FE Today Logo
Search date: 14-11-2018 Return to current date: Click here

Many Afghans blame US for unending war

November 14, 2018 00:00:00


GHAZNI: An internally displaced Afghan family walking with their belongings after fleeing from Jaghori district to escape ongoing battles between Taliban and Afghan security forces on Tuesday — AFP

KABUL, Nov 13 (AP): When US forces and their Afghan allies rode into Kabul in November 2001 they were greeted as liberators. But after 17 years of war, the Taliban have retaken half the country, security is worse than it's ever been, and many Afghans place the blame squarely on the Americans.

The United States has lost more than 2,400 soldiers in its longest war, and has spent more than $900 billion on everything from military operations to the construction of roads, bridges and power plants.

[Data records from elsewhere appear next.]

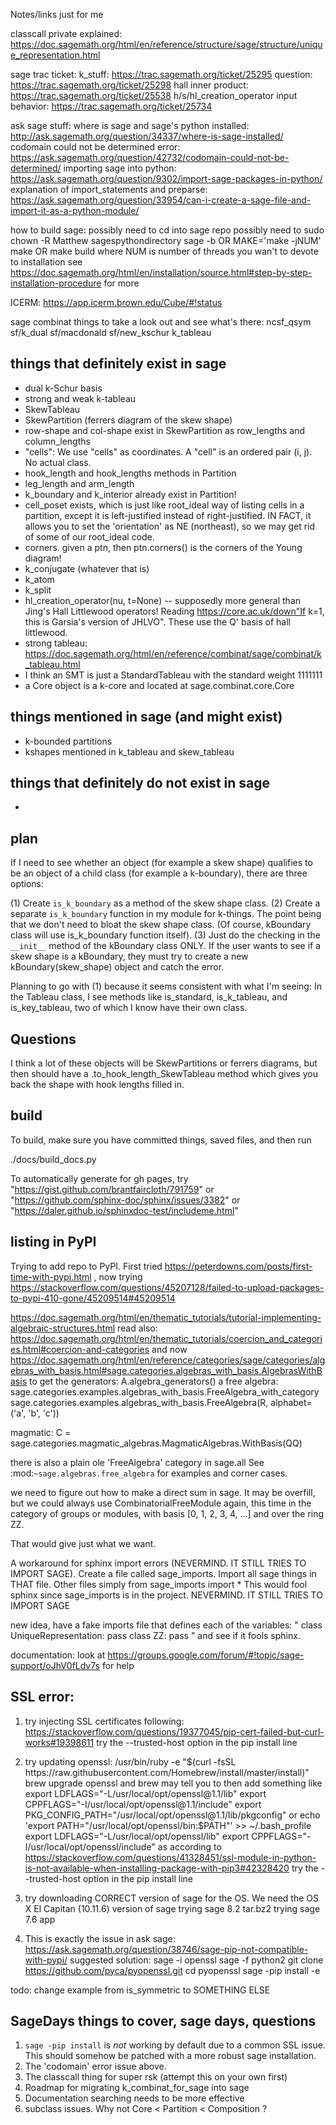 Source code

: Notes/links just for me


classcall private explained:
https://doc.sagemath.org/html/en/reference/structure/sage/structure/unique_representation.html

sage trac ticket:
k_stuff:
https://trac.sagemath.org/ticket/25295
question:
https://trac.sagemath.org/ticket/25298
hall inner product:
https://trac.sagemath.org/ticket/25538
h/s/hl_creation_operator input behavior:
https://trac.sagemath.org/ticket/25734

ask sage stuff:
where is sage and sage's python installed:
http://ask.sagemath.org/question/34337/where-is-sage-installed/
codomain could not be determined error:
https://ask.sagemath.org/question/42732/codomain-could-not-be-determined/
importing sage into python:
https://ask.sagemath.org/question/9302/import-sage-packages-in-python/
explanation of import_statements and preparse:
https://ask.sagemath.org/question/33954/can-i-create-a-sage-file-and-import-it-as-a-python-module/

how to build sage:
possibly need to cd into sage repo
possibly need to sudo chown -R Matthew sagespythondirectory
sage -b
OR
MAKE='make -jNUM' make
OR
make build
where NUM is number of threads you wan't to devote to installation
see
https://doc.sagemath.org/html/en/installation/source.html#step-by-step-installation-procedure
for more

ICERM:
https://app.icerm.brown.edu/Cube/#!status



sage combinat things to take a look out and see what's there:
ncsf_qsym
sf/k_dual
sf/macdonald
sf/new_kschur
k_tableau



things that definitely exist in sage
------------------------------------
  * dual k-Schur basis
  * strong and weak k-tableau
  * SkewTableau
  * SkewPartition (ferrers diagram of the skew shape)
  * row-shape and col-shape exist in SkewPartition as row_lengths and column_lengths
  * "cells": We use "cells" as coordinates.  A "cell" is an ordered pair (i, j).  No actual class.
  * hook_length and hook_lengths methods in Partition
  * leg_length and arm_length
  * k_boundary and k_interior already exist in Partition!
  * cell_poset exists, which is just like root_ideal way of listing cells in a partition, except it is left-justified instead of right-justified.  IN FACT, it allows you to set the 'orientation' as NE (northeast), so we may get rid of some of our root_ideal code.
  * corners.  given a ptn, then ptn.corners() is the corners of the Young diagram!
  * k_conjugate (whatever that is)
  * k_atom
  * k_split
  * hl_creation_operator(nu, t=None) -- supposedly more general than Jing's Hall Littlewood operators!  Reading https://core.ac.uk/down"If k=1, this is Garsia's version of JHLVO".  These use the Q' basis of hall littlewood.
  * strong tableau: https://doc.sagemath.org/html/en/reference/combinat/sage/combinat/k_tableau.html
  * I think an SMT is just a StandardTableau with the standard weight 1111111
  * a Core object is a k-core and located at sage.combinat.core.Core



things mentioned in sage (and might exist)
------------------------------------------
  * k-bounded partitions
  * kshapes mentioned in k_tableau and skew_tableau



things that definitely do not exist in sage
-------------------------------------------
  *



plan
----
If I need to see whether an object (for example a skew shape) qualifies to be an object of a child class (for example a k-boundary), there are three options:

(1) Create `is_k_boundary` as a method of the skew shape class.
(2) Create a separate `is_k_boundary` function in my module for k-things.  The point being that we don't need to bloat the skew shape class.  (Of course, kBoundary class will use is_k_boundary function itself).
(3) Just do the checking in the `__init__` method of the kBoundary class ONLY.  If the user wants to see if a skew shape is a kBoundary, they must try to create a new kBoundary(skew_shape) object and catch the error.

Planning to go with (1) because it seems consistent with what I'm seeing: In the Tableau class, I see methods like is_standard, is_k_tableau, and is_key_tableau, two of which I know have their own class.






Questions
-----------
I think a lot of these objects will be SkewPartitions or ferrers diagrams, but then should have a .to_hook_length_SkewTableau method which gives you back the shape with hook lengths filled in.


build
---------------
To build, make sure you have committed things, saved files, and then run

  ./docs/build_docs.py

To automatically generate for gh pages, try "https://gist.github.com/brantfaircloth/791759" or "https://github.com/sphinx-doc/sphinx/issues/3382" or "https://daler.github.io/sphinxdoc-test/includeme.html"


listing in PyPI
------------------
Trying to add repo to PyPI.  First tried
https://peterdowns.com/posts/first-time-with-pypi.html
, now trying
https://stackoverflow.com/questions/45207128/failed-to-upload-packages-to-pypi-410-gone/45209514#45209514




https://doc.sagemath.org/html/en/thematic_tutorials/tutorial-implementing-algebraic-structures.html
read also:
https://doc.sagemath.org/html/en/thematic_tutorials/coercion_and_categories.html#coercion-and-categories
and now
https://doc.sagemath.org/html/en/reference/categories/sage/categories/algebras_with_basis.html#sage.categories.algebras_with_basis.AlgebrasWithBasis
to get the generators:
A.algebra_generators()
a free algebra:
sage.categories.examples.algebras_with_basis.FreeAlgebra_with_category
sage.categories.examples.algebras_with_basis.FreeAlgebra(R, alphabet=('a', 'b', 'c'))

magmatic:
C = sage.categories.magmatic_algebras.MagmaticAlgebras.WithBasis(QQ)

there is also a plain ole 'FreeAlgebra' category in sage.all
See :mod:`~sage.algebras.free_algebra` for examples and corner cases.


we need to figure out how to make a direct sum in sage.  It may be overfill, but we could always use CombinatorialFreeModule again, this time in the category of groups or modules, with basis [0, 1, 2, 3, 4, ...] and over the ring ZZ.

That would give just what we want.


A workaround for sphinx import errors (NEVERMIND.  IT STILL TRIES TO IMPORT SAGE).  Create a file called sage_imports.  Import all sage things in THAT file.  Other files simply
from sage_imports import *
This would fool sphinx since sage_imports is in the project. NEVERMIND.  IT STILL TRIES TO IMPORT SAGE

new idea, have a fake imports file that defines each of the variables:
"
class UniqueRepresentation:
  pass
class ZZ:
  pass
"
and see if it fools sphinx.





documentation:
look at
https://groups.google.com/forum/#!topic/sage-support/oJhV0fLdv7s
for help


SSL error:
------------
1. try injecting SSL certificates following:
https://stackoverflow.com/questions/19377045/pip-cert-failed-but-curl-works#19398611
try the --trusted-host option in the pip install line

2. try updating openssl:
/usr/bin/ruby -e "$(curl -fsSL https://raw.githubusercontent.com/Homebrew/install/master/install)"
brew upgrade openssl
and brew may tell you to then add something like
export LDFLAGS="-L/usr/local/opt/openssl@1.1/lib"
export CPPFLAGS="-I/usr/local/opt/openssl@1.1/include"
export PKG_CONFIG_PATH="/usr/local/opt/openssl@1.1/lib/pkgconfig"
or
echo 'export PATH="/usr/local/opt/openssl/bin:$PATH"' >> ~/.bash_profile
export LDFLAGS="-L/usr/local/opt/openssl/lib"
export CPPFLAGS="-I/usr/local/opt/openssl/include"
as according to
https://stackoverflow.com/questions/41328451/ssl-module-in-python-is-not-available-when-installing-package-with-pip3#42328420
try the --trusted-host option in the pip install line

3. try downloading CORRECT version of sage for the OS.  We need the OS X El Capitan (10.11.6) version of sage
trying sage 8.2 tar.bz2
trying sage 7.6 app

4. This is exactly the issue in ask sage:
https://ask.sagemath.org/question/38746/sage-pip-not-compatible-with-pypi/
suggested solution:
sage -i openssl
sage -f python2
git clone https://github.com/pyca/pyopenssl.git
cd pyopenssl
sage -pip install -e





todo:
change example from is_symmetric to SOMETHING ELSE


SageDays things to cover, sage days, questions
---------------------------------------------------
  1. `sage -pip install` is *not* working by default due to a common SSL issue.  This should somehow be patched with a more robust sage installation.
  2. The 'codomain' error issue above.
  3. The classcall thing for super rsk (attempt this on your own first)
  4. Roadmap for migrating k_combinat_for_sage into sage
  5. Documentation searching needs to be more effective
  6. subclass issues.  Why not Core < Partition < Composition ?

Three US presidents have pledged to bring peace to Afghanistan, either by adding or withdrawing troops, by engaging the Taliban or shunning them. Last year, the US dropped the "mother of all bombs" on a cave complex.

None of it has worked. After years of frustration, Afghanistan is rife with conspiracy theories, including the idea that Americans didn't stumble into a forever war, but planned one all along.

Mohammed Ismail Qasimyar, a member of Afghanistan's High Peace Council, wonders how U.S. and NATO forces - which at their peak numbered 150,000 and fought alongside hundreds of thousands of Afghan troops, were unable to vanquish tens of thousands of Taliban.

"Either they did not want to or they could not do it," he said. He now suspects the US and its ally Pakistan deliberately sowed chaos in Afghanistan to justify the lingering presence of foreign forces - now numbering around 15,000 - in order to use the country as a listening post to monitor Iran, Russia and China.

"They have made a hell, not a paradise for us," he said.

Afghanistan is rife with such conspiracy theories. After last month's assassination of Kandahar's powerful police chief, Gen Abdul Raziq, social media exploded with pictures and posts suggesting he was the victim of a US conspiracy.

Recent insider attacks, in which Afghan forces have killed their erstwhile US and NATO allies, have attracted online praise.

"In 2001 the Afghan people supported the arrival of the United States and the international community wholeheartedly," said Hamid Karzai, who was installed as Afghanistan's first president and twice won re-election, serving until 2014.

"For a number of years things worked perfectly well," he said in a recent interview. "Then we saw the United States either changed course or simply neglected the views of the Afghan people and the conditions of the Afghans."

He blames the lingering war on the US failure to eliminate militant sanctuaries in neighboring Pakistan, the bombing of Afghan villages and homes, and the detention of Afghans in raids.